ASSIGNMENT -
At the line containing "Students of the", begin repeating lines exactly, and stop only after the final line of the records below.

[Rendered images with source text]
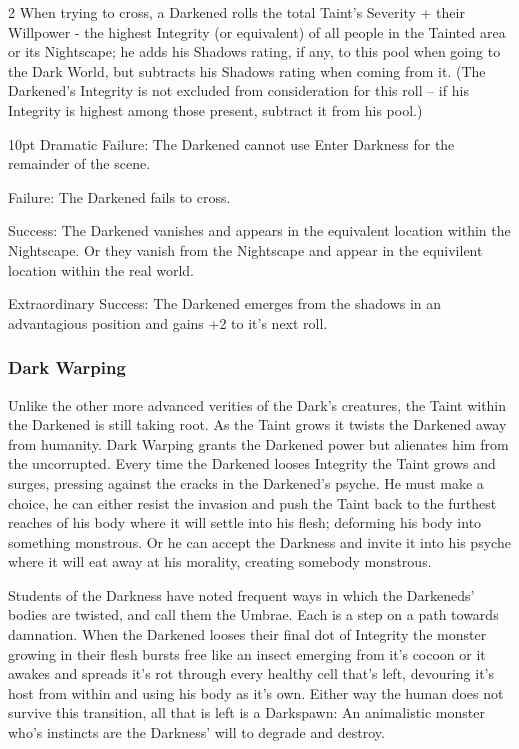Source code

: \begin{multicols}{2}
When trying to cross, a Darkened rolls the total Taint's Severity + their Willpower - the highest Integrity (or equivalent) of all people in the Tainted area or its Nightscape; he adds his Shadows rating, if any, to this pool when going to the Dark World, but subtracts his Shadows rating when coming from it. (The Darkened's Integrity is not excluded from consideration for this roll -- if his Integrity is highest among those present, subtract it from his pool.) 

\begin{myindentpar}{10pt}
    Dramatic Failure: The Darkened cannot use Enter Darkness for the remainder of the scene. 
    
    Failure: The Darkened fails to cross. 
    
    Success: The Darkened vanishes and appears in the equivalent location within the Nightscape. Or they vanish from the Nightscape and appear in the equivilent location within the real world.
    
    Extraordinary Success: The Darkened emerges from the shadows in an advantagious position and gains +2 to it's next roll. 
\end{myindentpar}

\subsubsection*{Dark Warping}

Unlike the other more advanced verities of the Dark's creatures, the Taint within the Darkened is still taking root. As the Taint grows it twists the Darkened away from humanity. Dark Warping grants the Darkened power but alienates him from the uncorrupted. Every time the Darkened looses Integrity the Taint grows and surges, pressing against the cracks in the Darkened's psyche. He must make a choice, he can either resist the invasion and push the Taint back to the furthest reaches of his body where it will settle into his flesh; deforming his body into something monstrous. Or he can accept the Darkness and invite it into his psyche where it will eat away at his morality, creating somebody monstrous. 

Students of the Darkness have noted frequent ways in which the Darkeneds' bodies are twisted, and call them the Umbrae. Each is a step on a path towards damnation. When the Darkened looses their final dot of Integrity the monster growing in their flesh bursts free like an insect emerging from it's cocoon or it awakes and spreads it's rot through every healthy cell that's left, devouring it's host from within and using his body as it's own. Either way the human does not survive this transition, all that is left is a Darkspawn: An animalistic monster who's instincts are the Darkness' will to degrade and destroy. 


\end{multicols}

WRITTEN RESPONSE -
Students of the Darkness have noted frequent ways in which the Darkeneds' bodies are twisted, and call them the Umbrae. Each is a step on a path towards damnation. When the Darkened looses their final dot of Integrity the monster growing in their flesh bursts free like an insect emerging from it's cocoon or it awakes and spreads it's rot through every healthy cell that's left, devouring it's host from within and using his body as it's own. Either way the human does not survive this transition, all that is left is a Darkspawn: An animalistic monster who's instincts are the Darkness' will to degrade and destroy. 


\end{multicols}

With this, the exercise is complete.